◆ What is being asked ◆
Go through the records below and report each line with "pointer" in it.

◆ The data ◆

....

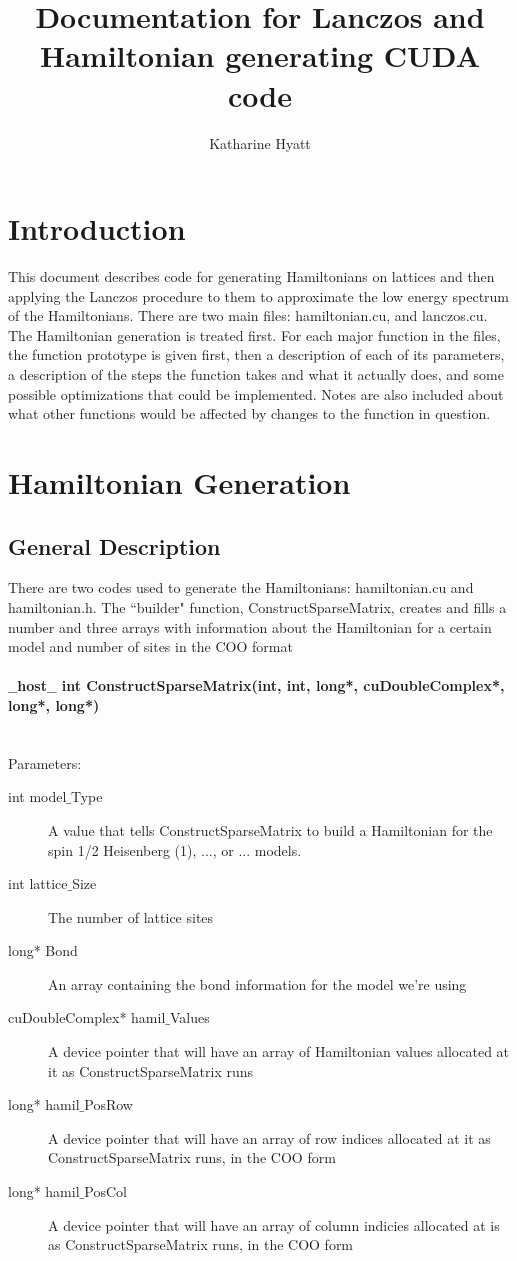\documentclass{article}
\author{Katharine Hyatt}
\title{Documentation for Lanczos and Hamiltonian generating CUDA code}
\begin{document}
\maketitle

\section{Introduction}

This document describes code for generating Hamiltonians on lattices and then applying the Lanczos procedure to them to approximate the low energy spectrum of the Hamiltonians. There are two main files: hamiltonian.cu, and lanczos.cu. The Hamiltonian generation is treated first. For each major function in the files, the function prototype is given first, then a description of each of its parameters, a description of the steps the function takes and what it actually does, and some possible optimizations that could be implemented. Notes are also included about what other functions would be affected by changes to the function in question.

\section{Hamiltonian Generation}

\subsection{General Description}

There are two codes used to generate the Hamiltonians: hamiltonian.cu and hamiltonian.h. The ``builder" function, ConstructSparseMatrix, creates and fills a number and three arrays with information about the Hamiltonian for a certain model and number of sites in the COO format

\paragraph{$\_\_$host$\_\_$ int ConstructSparseMatrix(int, int, long*, cuDoubleComplex*, long*, long*)}
\\
Parameters:
\begin{description}
\item[int model$\_$Type] A value that tells ConstructSparseMatrix to build a Hamiltonian for the spin 1/2 Heisenberg (1), ..., or ... models.
\item[int lattice$\_$Size] The number of lattice sites
\item[long* Bond] An array containing the bond information for the model we're using 
\item[cuDoubleComplex* hamil$\_$Values] A device pointer that will have an array of Hamiltonian values allocated at it as ConstructSparseMatrix runs
\item[long* hamil$\_$PosRow] A device pointer that will have an array of row indices allocated at it as ConstructSparseMatrix runs, in the COO form
\item[long* hamil$\_$PosCol] A device pointer that will have an array of column indicies allocated at is as ConstructSparseMatrix runs, in the COO form
\end{description}
\end{document}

....

◆ Task response ◆
\item[cuDoubleComplex* hamil$\_$Values] A device pointer that will have an array of Hamiltonian values allocated at it as ConstructSparseMatrix runs
\item[long* hamil$\_$PosRow] A device pointer that will have an array of row indices allocated at it as ConstructSparseMatrix runs, in the COO form
\item[long* hamil$\_$PosCol] A device pointer that will have an array of column indicies allocated at is as ConstructSparseMatrix runs, in the COO form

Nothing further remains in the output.